There, the appellant’s opening brief contained this paragraph:

The Magistrate's egregious errors in its failure to utilize or apply the law constitute extraordinary circumstances, justifying vacateur of the assignment to Magistrate. Specifically, the Magistrate applied improper legal standards in deciding the Title IX elements of loss of educational opportunities and deliberate indifference, ignoring precedent. Further, the Court failed to consider Sanches' Section 1983 claims and summarily dismissed them without analysis or review. Because a magistrate is not an Article III judge, his incompetence in applying general principals of law are extraordinary.

This paragraph was of much interest to at least one judge on the panel. Appellant’s counsel spent the first five minutes of his fifteen minutes of oral argument time responding to questions about the attack on the magistrate judge’s competence. You can listen to the argument here: Sanches Oral Argument.wma. That time would have been better spent discussing the substance of the appeal.

The court’s PUBLISHED[2] decision called out the attack on the magistrate judge:

Not content to raise this issue of law in a professional manner, Sanches and her attorneys launched an unjustified attack on Magistrate Judge Stickney. The main portion of the argument on this point, contained in Sanches's opening brief, reads verbatim as follows:

The Magistrate's egregious errors in its [sic] failure to utilize or apply the law constitute extraordinary circumstances, justifying vacateur [sic] of the assignment to [sic] Magistrate. Specifically, the Magistrate applied improper legal standards in deciding the Title IX elements of loss of educational opportunities and deliberate indifference, ignoring precedent. Further, the Court failed to consider Sanches' Section 1983 claims and summarily dismissed them without analysis or review. Because a magistrate is not an Article III judge, his incompetence in applying general principals [sic] of law are [sic] extraordinary.

(Footnote omitted.)

These sentences are so poorly written that it is difficult to decipher what the attorneys mean, but any plausible reading is troubling, and the quoted passage is an unjustified and most unprofessional and disrespectful attack on the judicial process in general and the magistrate judge assignment here in particular. This may be a suggestion that Magistrate Judge Stickney is incompetent. It might be an assertion that all federal magistrate judges are incompetent. It could be an allegation that only Article III judges are competent. Or it may only mean that Magistrate Judge Stickney's decisions in this case are incompetent, a proposition that is absurd in light of the correctness of his impressive rulings. Under any of these possible readings, the attorneys' attack on Magistrate Judge Stickney's decisionmaking is reprehensible.[3]

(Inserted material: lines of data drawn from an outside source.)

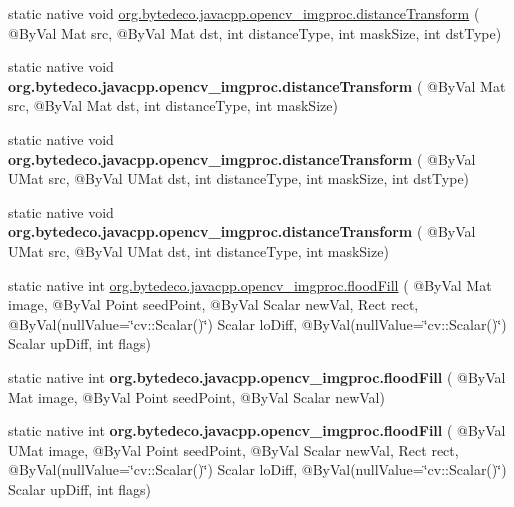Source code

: \begin{DoxyCompactItemize}
\item 
static native void \hyperlink{group__imgproc__misc_ga8d767320bf0a4f3bbeebe751dbd2f3d7}{org.\+bytedeco.\+javacpp.\+opencv\+\_\+imgproc.\+distance\+Transform} ( @By\+Val Mat src, @By\+Val Mat dst, int distance\+Type, int mask\+Size, int dst\+Type)
\item 
\mbox{\label{group__imgproc__misc_gaafb2648fb2ef6bd1744373b552d73481}} 
static native void {\bfseries org.\+bytedeco.\+javacpp.\+opencv\+\_\+imgproc.\+distance\+Transform} ( @By\+Val Mat src, @By\+Val Mat dst, int distance\+Type, int mask\+Size)
\item 
\mbox{\label{group__imgproc__misc_gaa9ce9c56bdadbeb9f96047d6fc0ccaa7}} 
static native void {\bfseries org.\+bytedeco.\+javacpp.\+opencv\+\_\+imgproc.\+distance\+Transform} ( @By\+Val U\+Mat src, @By\+Val U\+Mat dst, int distance\+Type, int mask\+Size, int dst\+Type)
\item 
\mbox{\label{group__imgproc__misc_ga7033711a6d14a8d8e102fe9e79a7d4da}} 
static native void {\bfseries org.\+bytedeco.\+javacpp.\+opencv\+\_\+imgproc.\+distance\+Transform} ( @By\+Val U\+Mat src, @By\+Val U\+Mat dst, int distance\+Type, int mask\+Size)
\item 
static native int \hyperlink{group__imgproc__misc_gacd62f4ba0b1bf1f4664bfd1a3dd1bd08}{org.\+bytedeco.\+javacpp.\+opencv\+\_\+imgproc.\+flood\+Fill} ( @By\+Val Mat image, @By\+Val Point seed\+Point, @By\+Val Scalar new\+Val, Rect rect, @By\+Val(null\+Value=\char`\"{}cv\+::\+Scalar()\char`\"{}) Scalar lo\+Diff, @By\+Val(null\+Value=\char`\"{}cv\+::\+Scalar()\char`\"{}) Scalar up\+Diff, int flags)
\item 
\mbox{\label{group__imgproc__misc_ga77f9a45a75b473ba1e5969b6a3cf2a9f}} 
static native int {\bfseries org.\+bytedeco.\+javacpp.\+opencv\+\_\+imgproc.\+flood\+Fill} ( @By\+Val Mat image, @By\+Val Point seed\+Point, @By\+Val Scalar new\+Val)
\item 
\mbox{\label{group__imgproc__misc_gad2faadef83d138979a03da751e0eea87}} 
static native int {\bfseries org.\+bytedeco.\+javacpp.\+opencv\+\_\+imgproc.\+flood\+Fill} ( @By\+Val U\+Mat image, @By\+Val Point seed\+Point, @By\+Val Scalar new\+Val, Rect rect, @By\+Val(null\+Value=\char`\"{}cv\+::\+Scalar()\char`\"{}) Scalar lo\+Diff, @By\+Val(null\+Value=\char`\"{}cv\+::\+Scalar()\char`\"{}) Scalar up\+Diff, int flags)

\end{DoxyCompactItemize}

But the court didn’t stop there, it also called out the errors in the appellant’s brief:

Usually we do not comment on technical and grammatical errors, because anyone can make such an occasional mistake, but here the miscues are so egregious and obvious that an average fourth grader would have avoided most of them. For example, the word “principals” should have been “principles.” The word “vacatur” is misspelled. The subject and verb are not in agreement in one of the sentences, which has a singular subject (“incompetence”) and a plural verb (“are”). Magistrate Judge Stickney is referred to as “it” instead of “he” and is called a “magistrate” instead of a “magistrate judge.” And finally, the sentence containing the word “incompetence” makes no sense as a matter of standard English prose, so it is not reasonably possible to understand the thought, if any, that is being conveyed. It is ironic that the term “incompetence” is used here, because the only thing that is incompetent is the passage itself.[4]

Yikes!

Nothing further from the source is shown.